Both authors were English and both were born into the upper middle class of the 19th century. And they knew each other. Writing at a rapid pace for their large established readership, Wodehouse and Christie followed their own formulas, which although different – Wodehouse with his upper-class young men and their romantic and financial difficulties, and Christie with her murder mysteries – had points of similarity.
Each writer contrived to produce an atmosphere of light and leisured English town and country life, without the complications of sex and violence (Christie’s murders are of a domestic setting and usually accomplished off-stage). The similarities between their techniques extended to the borrowing from different genres. As Christie incorporated humour and often a touch of romance into her stories, Wodehouse frequently incorporated crime and detection, and he too used romance as a plot line. Both assimilated some of the common prejudices and social views of the time.
P.G. Wodehouse had introduced his Blandings setting and characters in 1915 with the novel Something Fresh, and continued with them off and on during the 1920s. During the 1930s he published three titles, including Blandings Castle (1935) that featured the central setting of the stories. With the character of the absent-minded Lord Emsworth and a cast of changing support characters, the books and stories together form a collection of quintessentially English humour.

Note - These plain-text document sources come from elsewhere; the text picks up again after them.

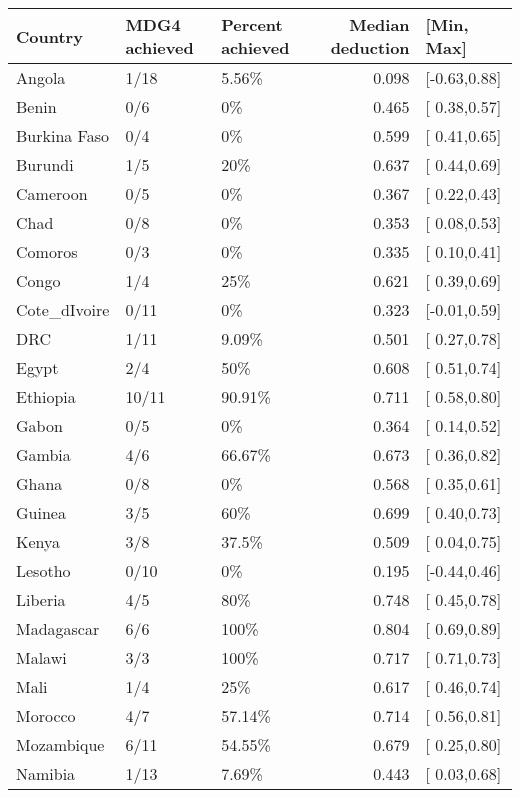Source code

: \begin{table}[ht]
\centering
\begin{tabular}{lllrl}
  \hline
Country & MDG4 achieved & Percent achieved & Median deduction & [Min, Max] \\ 
  \hline
Angola & 1/18 & 5.56\% & 0.098 & [-0.63,0.88] \\ 
  Benin & 0/6 & 0\% & 0.465 & [ 0.38,0.57] \\ 
  Burkina Faso & 0/4 & 0\% & 0.599 & [ 0.41,0.65] \\ 
  Burundi & 1/5 & 20\% & 0.637 & [ 0.44,0.69] \\ 
  Cameroon & 0/5 & 0\% & 0.367 & [ 0.22,0.43] \\ 
  Chad & 0/8 & 0\% & 0.353 & [ 0.08,0.53] \\ 
  Comoros & 0/3 & 0\% & 0.335 & [ 0.10,0.41] \\ 
  Congo & 1/4 & 25\% & 0.621 & [ 0.39,0.69] \\ 
  Cote\_dIvoire & 0/11 & 0\% & 0.323 & [-0.01,0.59] \\ 
  DRC & 1/11 & 9.09\% & 0.501 & [ 0.27,0.78] \\ 
  Egypt & 2/4 & 50\% & 0.608 & [ 0.51,0.74] \\ 
  Ethiopia & 10/11 & 90.91\% & 0.711 & [ 0.58,0.80] \\ 
  Gabon & 0/5 & 0\% & 0.364 & [ 0.14,0.52] \\ 
  Gambia & 4/6 & 66.67\% & 0.673 & [ 0.36,0.82] \\ 
  Ghana & 0/8 & 0\% & 0.568 & [ 0.35,0.61] \\ 
  Guinea & 3/5 & 60\% & 0.699 & [ 0.40,0.73] \\ 
  Kenya & 3/8 & 37.5\% & 0.509 & [ 0.04,0.75] \\ 
  Lesotho & 0/10 & 0\% & 0.195 & [-0.44,0.46] \\ 
  Liberia & 4/5 & 80\% & 0.748 & [ 0.45,0.78] \\ 
  Madagascar & 6/6 & 100\% & 0.804 & [ 0.69,0.89] \\ 
  Malawi & 3/3 & 100\% & 0.717 & [ 0.71,0.73] \\ 
  Mali & 1/4 & 25\% & 0.617 & [ 0.46,0.74] \\ 
  Morocco & 4/7 & 57.14\% & 0.714 & [ 0.56,0.81] \\ 
  Mozambique & 6/11 & 54.55\% & 0.679 & [ 0.25,0.80] \\ 
  Namibia & 1/13 & 7.69\% & 0.443 & [ 0.03,0.68] \\ 

\end{tabular}
\end{table}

Besides the characters and the often absurd situations in which they find themselves, the humour of Wodehouse’s books lies in his use of language. Part of this involves his frequent engaging in wordplay, such as inserting abbreviations in the middle of a sentence, particularly in the Jeeves stories.
Wodehouse published the first full-length Jeeves and Wooster novel in 1934, with Thank You, Jeeves, and two more titles later in the decade. Readers were already familiar with the characters, the hapless man-about-town Bertie Wooster and his manservant Jeeves, through the short stories that Wodehouse had been publishing since 1915. Collected into three volumes, although he did rework some of them, the stories had been rereleased in The Inimitable Jeeves(1923), Carry On, Jeeves(1925) and Very Good, Jeeves (1930).
Also writing short stories as well as books, Agatha Christie was the top selling novelist of all time. She produced her first Miss Marple book in 1930, The Murder at the Vicarage, with the character already having appeared in the short story ‘The Tuesday Night Club’ in 1927. But the 1930s really belonged to the Belgian detective Hercule Poirot, perhaps her best-known character, and the star of 33 of her novels and over fifty short stories from 1920 to 1975.
Christie published twelve Poirot novels during the 1930s, with such well-known titles as Murder on the Orient Express (1934) and Death on the Nile (1937), not that these are the most humorous of her books. In Cards on the Table (1936), on the other hand, Christie uses humour to move the plot line along, and includes the character of novelist Mrs Ariadne Oliver (possibly a caricature of the author herself), whose intuition frequently leads her to the wrong conclusion.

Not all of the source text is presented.